Her father was a Master mechanic. He worked on cars and went to
many places in his car. This Toolkit is your Toolkit. You use this
Toolkit to understand other cultures and to live better in the United
States or other countries. You learn to understand your “culture bumps”
(when your culture is different from American culture or other people’s
culture.). You learn what to do when you have a culture bump. You
learn to understand yourself and to help yourself feel better. You learn
how to make friends from all cultures. In the video, you have expert
guides to help you learn these things. The expert guides are Mazen
from Syria, Buki from Venezuela, Eric from Taiwan, Josh from the USA,
Katie from Korea and Jama from Somalia.
Now, read along as your teacher reads the introduction first. Listen for
the vocabulary words.
ALTERNATE: Write the vocabulary words on cards and
have students raise the card as they hear it used.
How many modules (chapters) are in the Toolkit for Culture and Communication?
What was her father’s job?
What does the Toolkit for Culture and Communication teach you?
Name three differences between people.
What are three more words for father in English?
How is the Toolkit for Culture and Communication the same as the
toolkit in the video? How is it different?
List the countries that the Culture Bump Guides come from.
What are the countries that your classmates come from?
The Space Ship Perception: Workbook
Remember the word suppose simply means what do you think.
A Reading on Perceptions: Workbook
On page five of the workbook, the reading says that people from
different cultures or different families do not “see” things the same.

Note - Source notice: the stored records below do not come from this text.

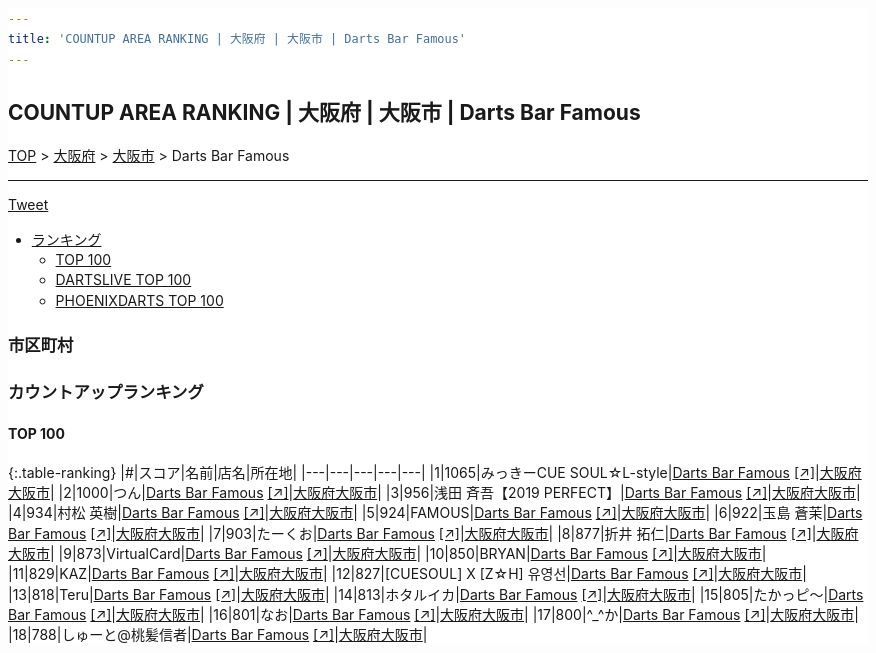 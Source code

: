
 ```yaml
---
title: 'COUNTUP AREA RANKING | 大阪府 | 大阪市 | Darts Bar Famous'
---
```

## COUNTUP AREA RANKING | 大阪府 | 大阪市 | Darts Bar Famous

[TOP](/darts/rank/) > [大阪府](/darts/rank/大阪府/) > [大阪市](/darts/rank/大阪府/大阪市/) > Darts Bar Famous

___

<a href="https://twitter.com/share?ref_src=twsrc%5Etfw" data-text="COUNTUP AREA RANKING | 大阪府大阪市Darts Bar Famous" class="twitter-share-button" data-hashtags="DARTSLIVE,PHOENIXDARTS,darts,ダーツ" data-show-count="false">Tweet</a>

* [ランキング](#カウントアップランキング)
    * [TOP 100](#top-100)
    * [DARTSLIVE TOP 100](#dartslive-top-100)
    * [PHOENIXDARTS TOP 100](#phoenixdarts-top-100)

### 市区町村

<ul>

</ul>

### カウントアップランキング

#### TOP 100



{:.table-ranking}
|#|スコア|名前|店名|所在地|
|---|---|---|---|---|
|1|1065|<span class="rank-name-pd">みっきーCUE SOUL☆L-style</span>|<a href="/darts/rank/shops/74701.html">Darts Bar Famous</a> <a href="https://vs.phoenixdarts.com/jp/shop/shopDetailInfo/s_74701?s_seq=74701">[↗]</a>|<a href="/darts/rank/大阪府/大阪市">大阪府大阪市</a>|
|2|1000|<span class="rank-name-pd">つん</span>|<a href="/darts/rank/shops/74701.html">Darts Bar Famous</a> <a href="https://vs.phoenixdarts.com/jp/shop/shopDetailInfo/s_74701?s_seq=74701">[↗]</a>|<a href="/darts/rank/大阪府/大阪市">大阪府大阪市</a>|
|3|956|<span class="rank-name-pd">浅田 斉吾【2019 PERFECT】</span>|<a href="/darts/rank/shops/74701.html">Darts Bar Famous</a> <a href="https://vs.phoenixdarts.com/jp/shop/shopDetailInfo/s_74701?s_seq=74701">[↗]</a>|<a href="/darts/rank/大阪府/大阪市">大阪府大阪市</a>|
|4|934|<span class="rank-name-pd"><span class="pro-icon-pd"></span>村松 英樹</span>|<a href="/darts/rank/shops/74701.html">Darts Bar Famous</a> <a href="https://vs.phoenixdarts.com/jp/shop/shopDetailInfo/s_74701?s_seq=74701">[↗]</a>|<a href="/darts/rank/大阪府/大阪市">大阪府大阪市</a>|
|5|924|<span class="rank-name-pd">FAMOUS</span>|<a href="/darts/rank/shops/74701.html">Darts Bar Famous</a> <a href="https://vs.phoenixdarts.com/jp/shop/shopDetailInfo/s_74701?s_seq=74701">[↗]</a>|<a href="/darts/rank/大阪府/大阪市">大阪府大阪市</a>|
|6|922|<span class="rank-name-pd">玉島 蒼茉</span>|<a href="/darts/rank/shops/74701.html">Darts Bar Famous</a> <a href="https://vs.phoenixdarts.com/jp/shop/shopDetailInfo/s_74701?s_seq=74701">[↗]</a>|<a href="/darts/rank/大阪府/大阪市">大阪府大阪市</a>|
|7|903|<span class="rank-name-pd">たーくお</span>|<a href="/darts/rank/shops/74701.html">Darts Bar Famous</a> <a href="https://vs.phoenixdarts.com/jp/shop/shopDetailInfo/s_74701?s_seq=74701">[↗]</a>|<a href="/darts/rank/大阪府/大阪市">大阪府大阪市</a>|
|8|877|<span class="rank-name-pd"><span class="pro-icon-pd"></span>折井 拓仁</span>|<a href="/darts/rank/shops/74701.html">Darts Bar Famous</a> <a href="https://vs.phoenixdarts.com/jp/shop/shopDetailInfo/s_74701?s_seq=74701">[↗]</a>|<a href="/darts/rank/大阪府/大阪市">大阪府大阪市</a>|
|9|873|<span class="rank-name-pd">VirtualCard</span>|<a href="/darts/rank/shops/74701.html">Darts Bar Famous</a> <a href="https://vs.phoenixdarts.com/jp/shop/shopDetailInfo/s_74701?s_seq=74701">[↗]</a>|<a href="/darts/rank/大阪府/大阪市">大阪府大阪市</a>|
|10|850|<span class="rank-name-pd">BRYAN</span>|<a href="/darts/rank/shops/74701.html">Darts Bar Famous</a> <a href="https://vs.phoenixdarts.com/jp/shop/shopDetailInfo/s_74701?s_seq=74701">[↗]</a>|<a href="/darts/rank/大阪府/大阪市">大阪府大阪市</a>|
|11|829|<span class="rank-name-pd">KAZ</span>|<a href="/darts/rank/shops/74701.html">Darts Bar Famous</a> <a href="https://vs.phoenixdarts.com/jp/shop/shopDetailInfo/s_74701?s_seq=74701">[↗]</a>|<a href="/darts/rank/大阪府/大阪市">大阪府大阪市</a>|
|12|827|<span class="rank-name-pd">[CUESOUL] X [Z☆H] 유영선</span>|<a href="/darts/rank/shops/74701.html">Darts Bar Famous</a> <a href="https://vs.phoenixdarts.com/jp/shop/shopDetailInfo/s_74701?s_seq=74701">[↗]</a>|<a href="/darts/rank/大阪府/大阪市">大阪府大阪市</a>|
|13|818|<span class="rank-name-pd">Teru</span>|<a href="/darts/rank/shops/74701.html">Darts Bar Famous</a> <a href="https://vs.phoenixdarts.com/jp/shop/shopDetailInfo/s_74701?s_seq=74701">[↗]</a>|<a href="/darts/rank/大阪府/大阪市">大阪府大阪市</a>|
|14|813|<span class="rank-name-pd">ホタルイカ</span>|<a href="/darts/rank/shops/74701.html">Darts Bar Famous</a> <a href="https://vs.phoenixdarts.com/jp/shop/shopDetailInfo/s_74701?s_seq=74701">[↗]</a>|<a href="/darts/rank/大阪府/大阪市">大阪府大阪市</a>|
|15|805|<span class="rank-name-pd">たかっピ～</span>|<a href="/darts/rank/shops/74701.html">Darts Bar Famous</a> <a href="https://vs.phoenixdarts.com/jp/shop/shopDetailInfo/s_74701?s_seq=74701">[↗]</a>|<a href="/darts/rank/大阪府/大阪市">大阪府大阪市</a>|
|16|801|<span class="rank-name-pd">なお</span>|<a href="/darts/rank/shops/74701.html">Darts Bar Famous</a> <a href="https://vs.phoenixdarts.com/jp/shop/shopDetailInfo/s_74701?s_seq=74701">[↗]</a>|<a href="/darts/rank/大阪府/大阪市">大阪府大阪市</a>|
|17|800|<span class="rank-name-pd">^_^か</span>|<a href="/darts/rank/shops/74701.html">Darts Bar Famous</a> <a href="https://vs.phoenixdarts.com/jp/shop/shopDetailInfo/s_74701?s_seq=74701">[↗]</a>|<a href="/darts/rank/大阪府/大阪市">大阪府大阪市</a>|
|18|788|<span class="rank-name-pd">しゅーと@桃髪信者</span>|<a href="/darts/rank/shops/74701.html">Darts Bar Famous</a> <a href="https://vs.phoenixdarts.com/jp/shop/shopDetailInfo/s_74701?s_seq=74701">[↗]</a>|<a href="/darts/rank/大阪府/大阪市">大阪府大阪市</a>|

There are five things that people see differently. They are:
1.What we see. When we go to a new place, we do not see the same
things that people there see, and, at the same time, we pay attention
to things that we did not see back home.
2.Sometimes we pay attention to sounds, sights, or smells that we did
not have back home.
3.Words have different meanings in different languages. For example,
gordo in Spanish can be a nickname while its translation in English,
fat, is bad to say to people.
4.Our idea of what is good is sometimes different from other people.
5.Our culture teaches us how to be respectful, nice and friendly.